• **DATA FOR THE TASK**:
<<<<

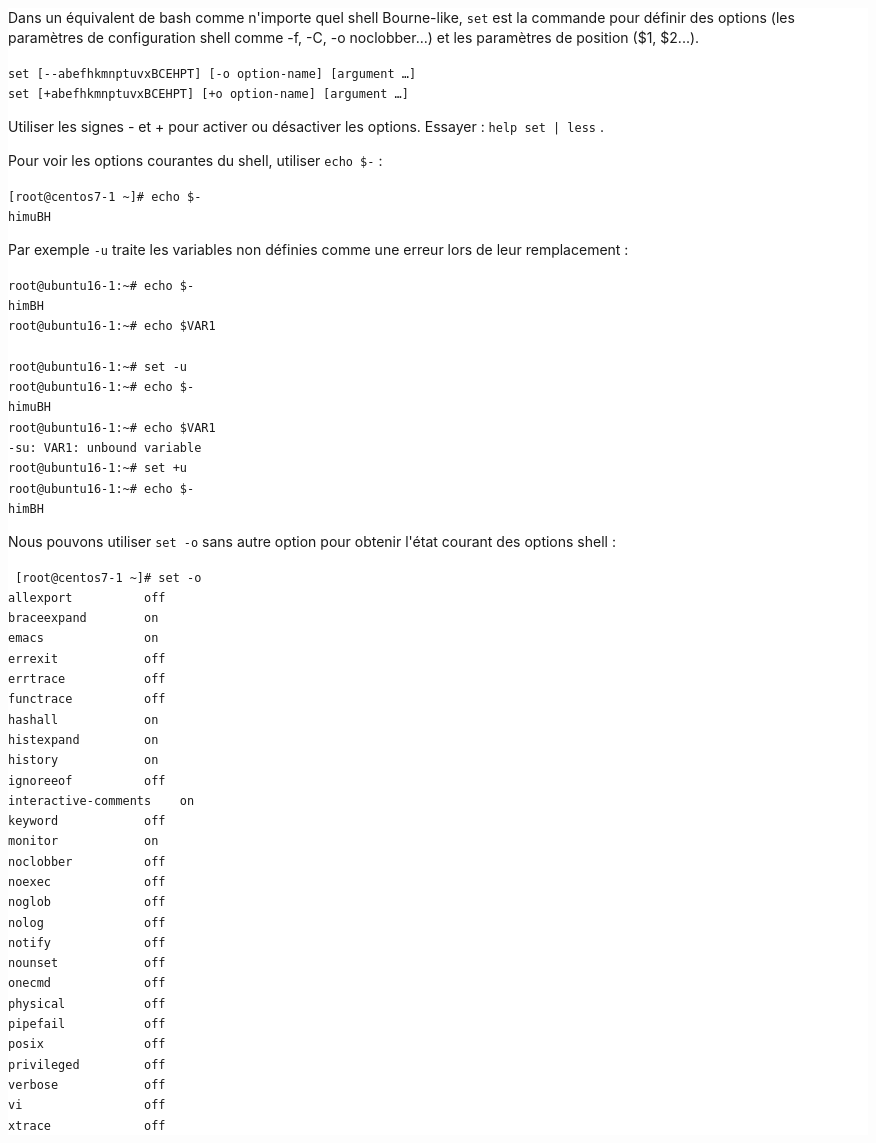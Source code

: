 Dans un équivalent de bash comme n'importe quel shell Bourne-like, `set` est la commande pour définir des options (les paramètres de configuration shell comme -f, -C, -o noclobber...) et les paramètres de position ($1, $2...).

```
set [--abefhkmnptuvxBCEHPT] [-o option-name] [argument …]
set [+abefhkmnptuvxBCEHPT] [+o option-name] [argument …]
```

 Utiliser les signes  - et + pour activer ou désactiver les options. Essayer : `help set | less`  .

Pour voir les options courantes du shell, utiliser `echo $-` :

```
[root@centos7-1 ~]# echo $-
himuBH
```

 Par exemple `-u` traite les variables non définies comme une erreur lors de leur remplacement :

```
root@ubuntu16-1:~# echo $-
himBH
root@ubuntu16-1:~# echo $VAR1

root@ubuntu16-1:~# set -u
root@ubuntu16-1:~# echo $-
himuBH
root@ubuntu16-1:~# echo $VAR1
-su: VAR1: unbound variable
root@ubuntu16-1:~# set +u
root@ubuntu16-1:~# echo $-
himBH
```

Nous pouvons utiliser `set -o` sans autre option pour obtenir l'état courant des options shell :

```
 [root@centos7-1 ~]# set -o
allexport          off
braceexpand        on
emacs              on
errexit            off
errtrace           off
functrace          off
hashall            on
histexpand         on
history            on
ignoreeof          off
interactive-comments    on
keyword            off
monitor            on
noclobber          off
noexec             off
noglob             off
nolog              off
notify             off
nounset            off
onecmd             off
physical           off
pipefail           off
posix              off
privileged         off
verbose            off
vi                 off
xtrace             off
```

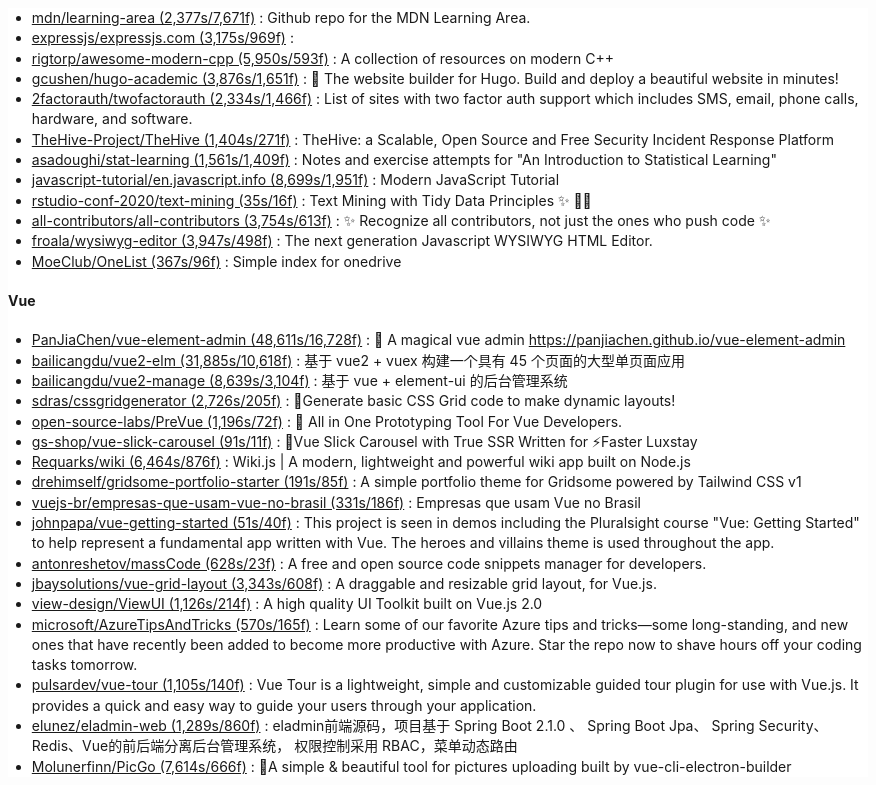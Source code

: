 * [mdn/learning-area (2,377s/7,671f)](https://github.com/mdn/learning-area) : Github repo for the MDN Learning Area.
* [expressjs/expressjs.com (3,175s/969f)](https://github.com/expressjs/expressjs.com) : 
* [rigtorp/awesome-modern-cpp (5,950s/593f)](https://github.com/rigtorp/awesome-modern-cpp) : A collection of resources on modern C++
* [gcushen/hugo-academic (3,876s/1,651f)](https://github.com/gcushen/hugo-academic) : 📝 The website builder for Hugo. Build and deploy a beautiful website in minutes!
* [2factorauth/twofactorauth (2,334s/1,466f)](https://github.com/2factorauth/twofactorauth) : List of sites with two factor auth support which includes SMS, email, phone calls, hardware, and software.
* [TheHive-Project/TheHive (1,404s/271f)](https://github.com/TheHive-Project/TheHive) : TheHive: a Scalable, Open Source and Free Security Incident Response Platform
* [asadoughi/stat-learning (1,561s/1,409f)](https://github.com/asadoughi/stat-learning) : Notes and exercise attempts for "An Introduction to Statistical Learning"
* [javascript-tutorial/en.javascript.info (8,699s/1,951f)](https://github.com/javascript-tutorial/en.javascript.info) : Modern JavaScript Tutorial
* [rstudio-conf-2020/text-mining (35s/16f)](https://github.com/rstudio-conf-2020/text-mining) : Text Mining with Tidy Data Principles ✨ 📖✨
* [all-contributors/all-contributors (3,754s/613f)](https://github.com/all-contributors/all-contributors) : ✨ Recognize all contributors, not just the ones who push code ✨
* [froala/wysiwyg-editor (3,947s/498f)](https://github.com/froala/wysiwyg-editor) : The next generation Javascript WYSIWYG HTML Editor.
* [MoeClub/OneList (367s/96f)](https://github.com/MoeClub/OneList) : Simple index for onedrive

#### Vue
* [PanJiaChen/vue-element-admin (48,611s/16,728f)](https://github.com/PanJiaChen/vue-element-admin) : 🎉 A magical vue admin https://panjiachen.github.io/vue-element-admin
* [bailicangdu/vue2-elm (31,885s/10,618f)](https://github.com/bailicangdu/vue2-elm) : 基于 vue2 + vuex 构建一个具有 45 个页面的大型单页面应用
* [bailicangdu/vue2-manage (8,639s/3,104f)](https://github.com/bailicangdu/vue2-manage) : 基于 vue + element-ui 的后台管理系统
* [sdras/cssgridgenerator (2,726s/205f)](https://github.com/sdras/cssgridgenerator) : 🧮Generate basic CSS Grid code to make dynamic layouts!
* [open-source-labs/PreVue (1,196s/72f)](https://github.com/open-source-labs/PreVue) : 🎨 All in One Prototyping Tool For Vue Developers.
* [gs-shop/vue-slick-carousel (91s/11f)](https://github.com/gs-shop/vue-slick-carousel) : 🚥Vue Slick Carousel with True SSR Written for ⚡Faster Luxstay
* [Requarks/wiki (6,464s/876f)](https://github.com/Requarks/wiki) : Wiki.js | A modern, lightweight and powerful wiki app built on Node.js
* [drehimself/gridsome-portfolio-starter (191s/85f)](https://github.com/drehimself/gridsome-portfolio-starter) : A simple portfolio theme for Gridsome powered by Tailwind CSS v1
* [vuejs-br/empresas-que-usam-vue-no-brasil (331s/186f)](https://github.com/vuejs-br/empresas-que-usam-vue-no-brasil) : Empresas que usam Vue no Brasil
* [johnpapa/vue-getting-started (51s/40f)](https://github.com/johnpapa/vue-getting-started) : This project is seen in demos including the Pluralsight course "Vue: Getting Started" to help represent a fundamental app written with Vue. The heroes and villains theme is used throughout the app.
* [antonreshetov/massCode (628s/23f)](https://github.com/antonreshetov/massCode) : A free and open source code snippets manager for developers.
* [jbaysolutions/vue-grid-layout (3,343s/608f)](https://github.com/jbaysolutions/vue-grid-layout) : A draggable and resizable grid layout, for Vue.js.
* [view-design/ViewUI (1,126s/214f)](https://github.com/view-design/ViewUI) : A high quality UI Toolkit built on Vue.js 2.0
* [microsoft/AzureTipsAndTricks (570s/165f)](https://github.com/microsoft/AzureTipsAndTricks) : Learn some of our favorite Azure tips and tricks—some long-standing, and new ones that have recently been added to become more productive with Azure. Star the repo now to shave hours off your coding tasks tomorrow.
* [pulsardev/vue-tour (1,105s/140f)](https://github.com/pulsardev/vue-tour) : Vue Tour is a lightweight, simple and customizable guided tour plugin for use with Vue.js. It provides a quick and easy way to guide your users through your application.
* [elunez/eladmin-web (1,289s/860f)](https://github.com/elunez/eladmin-web) : eladmin前端源码，项目基于 Spring Boot 2.1.0 、 Spring Boot Jpa、 Spring Security、Redis、Vue的前后端分离后台管理系统， 权限控制采用 RBAC，菜单动态路由
* [Molunerfinn/PicGo (7,614s/666f)](https://github.com/Molunerfinn/PicGo) : 🚀A simple & beautiful tool for pictures uploading built by vue-cli-electron-builder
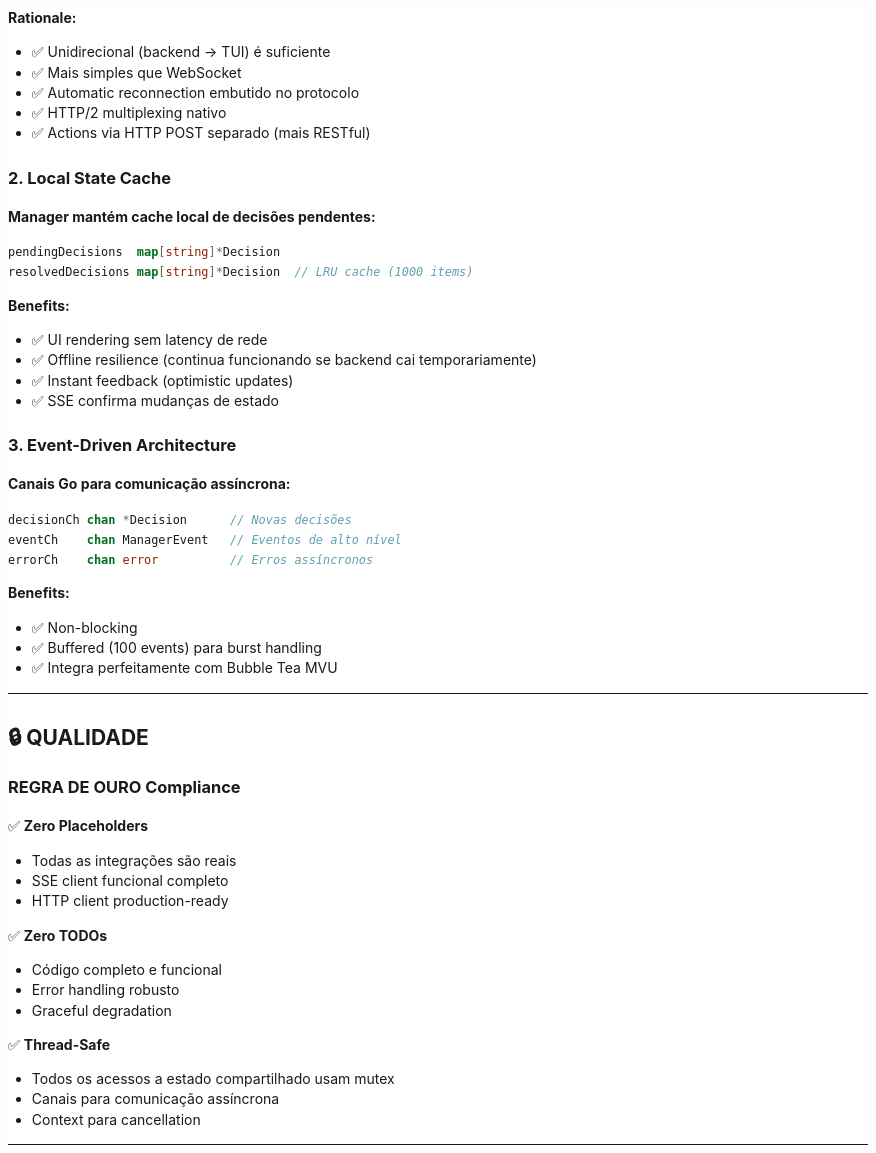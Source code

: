 **Rationale:**
- ✅ Unidirecional (backend → TUI) é suficiente
- ✅ Mais simples que WebSocket
- ✅ Automatic reconnection embutido no protocolo
- ✅ HTTP/2 multiplexing nativo
- ✅ Actions via HTTP POST separado (mais RESTful)

### 2. **Local State Cache**

**Manager mantém cache local de decisões pendentes:**

```go
pendingDecisions  map[string]*Decision
resolvedDecisions map[string]*Decision  // LRU cache (1000 items)
```

**Benefits:**
- ✅ UI rendering sem latency de rede
- ✅ Offline resilience (continua funcionando se backend cai temporariamente)
- ✅ Instant feedback (optimistic updates)
- ✅ SSE confirma mudanças de estado

### 3. **Event-Driven Architecture**

**Canais Go para comunicação assíncrona:**

```go
decisionCh chan *Decision      // Novas decisões
eventCh    chan ManagerEvent   // Eventos de alto nível
errorCh    chan error          // Erros assíncronos
```

**Benefits:**
- ✅ Non-blocking
- ✅ Buffered (100 events) para burst handling
- ✅ Integra perfeitamente com Bubble Tea MVU

---

## 🔒 QUALIDADE

### REGRA DE OURO Compliance

✅ **Zero Placeholders**
- Todas as integrações são reais
- SSE client funcional completo
- HTTP client production-ready

✅ **Zero TODOs**
- Código completo e funcional
- Error handling robusto
- Graceful degradation

✅ **Thread-Safe**
- Todos os acessos a estado compartilhado usam mutex
- Canais para comunicação assíncrona
- Context para cancellation

---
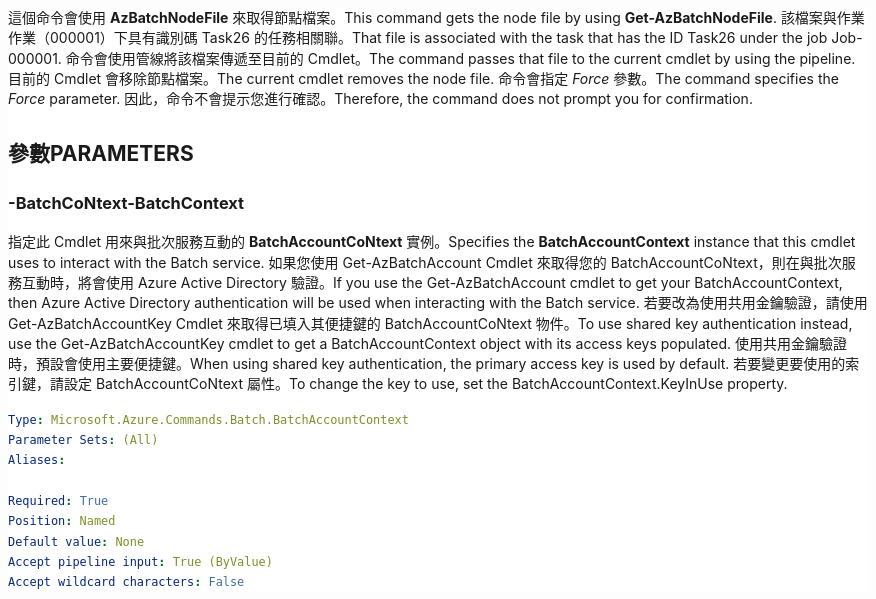 <span data-ttu-id="e096d-117">這個命令會使用 **AzBatchNodeFile** 來取得節點檔案。</span><span class="sxs-lookup"><span data-stu-id="e096d-117">This command gets the node file by using **Get-AzBatchNodeFile**.</span></span>
<span data-ttu-id="e096d-118">該檔案與作業作業（000001）下具有識別碼 Task26 的任務相關聯。</span><span class="sxs-lookup"><span data-stu-id="e096d-118">That file is associated with the task that has the ID Task26 under the job Job-000001.</span></span>
<span data-ttu-id="e096d-119">命令會使用管線將該檔案傳遞至目前的 Cmdlet。</span><span class="sxs-lookup"><span data-stu-id="e096d-119">The command passes that file to the current cmdlet by using the pipeline.</span></span>
<span data-ttu-id="e096d-120">目前的 Cmdlet 會移除節點檔案。</span><span class="sxs-lookup"><span data-stu-id="e096d-120">The current cmdlet removes the node file.</span></span>
<span data-ttu-id="e096d-121">命令會指定 *Force* 參數。</span><span class="sxs-lookup"><span data-stu-id="e096d-121">The command specifies the *Force* parameter.</span></span>
<span data-ttu-id="e096d-122">因此，命令不會提示您進行確認。</span><span class="sxs-lookup"><span data-stu-id="e096d-122">Therefore, the command does not prompt you for confirmation.</span></span>

## <span data-ttu-id="e096d-123">參數</span><span class="sxs-lookup"><span data-stu-id="e096d-123">PARAMETERS</span></span>

### <span data-ttu-id="e096d-124">-BatchCoNtext</span><span class="sxs-lookup"><span data-stu-id="e096d-124">-BatchContext</span></span>
<span data-ttu-id="e096d-125">指定此 Cmdlet 用來與批次服務互動的 **BatchAccountCoNtext** 實例。</span><span class="sxs-lookup"><span data-stu-id="e096d-125">Specifies the **BatchAccountContext** instance that this cmdlet uses to interact with the Batch service.</span></span>
<span data-ttu-id="e096d-126">如果您使用 Get-AzBatchAccount Cmdlet 來取得您的 BatchAccountCoNtext，則在與批次服務互動時，將會使用 Azure Active Directory 驗證。</span><span class="sxs-lookup"><span data-stu-id="e096d-126">If you use the Get-AzBatchAccount cmdlet to get your BatchAccountContext, then Azure Active Directory authentication will be used when interacting with the Batch service.</span></span> <span data-ttu-id="e096d-127">若要改為使用共用金鑰驗證，請使用 Get-AzBatchAccountKey Cmdlet 來取得已填入其便捷鍵的 BatchAccountCoNtext 物件。</span><span class="sxs-lookup"><span data-stu-id="e096d-127">To use shared key authentication instead, use the Get-AzBatchAccountKey cmdlet to get a BatchAccountContext object with its access keys populated.</span></span> <span data-ttu-id="e096d-128">使用共用金鑰驗證時，預設會使用主要便捷鍵。</span><span class="sxs-lookup"><span data-stu-id="e096d-128">When using shared key authentication, the primary access key is used by default.</span></span> <span data-ttu-id="e096d-129">若要變更要使用的索引鍵，請設定 BatchAccountCoNtext 屬性。</span><span class="sxs-lookup"><span data-stu-id="e096d-129">To change the key to use, set the BatchAccountContext.KeyInUse property.</span></span>

```yaml
Type: Microsoft.Azure.Commands.Batch.BatchAccountContext
Parameter Sets: (All)
Aliases:

Required: True
Position: Named
Default value: None
Accept pipeline input: True (ByValue)
Accept wildcard characters: False
```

>>>>

For each line of the listing that holds the word "element", show that line.

• **RESPONSE TO THE TASK**:
* [PanJiaChen/vue-element-admin (48,611s/16,728f)](https://github.com/PanJiaChen/vue-element-admin) : 🎉 A magical vue admin https://panjiachen.github.io/vue-element-admin
* [bailicangdu/vue2-manage (8,639s/3,104f)](https://github.com/bailicangdu/vue2-manage) : 基于 vue + element-ui 的后台管理系统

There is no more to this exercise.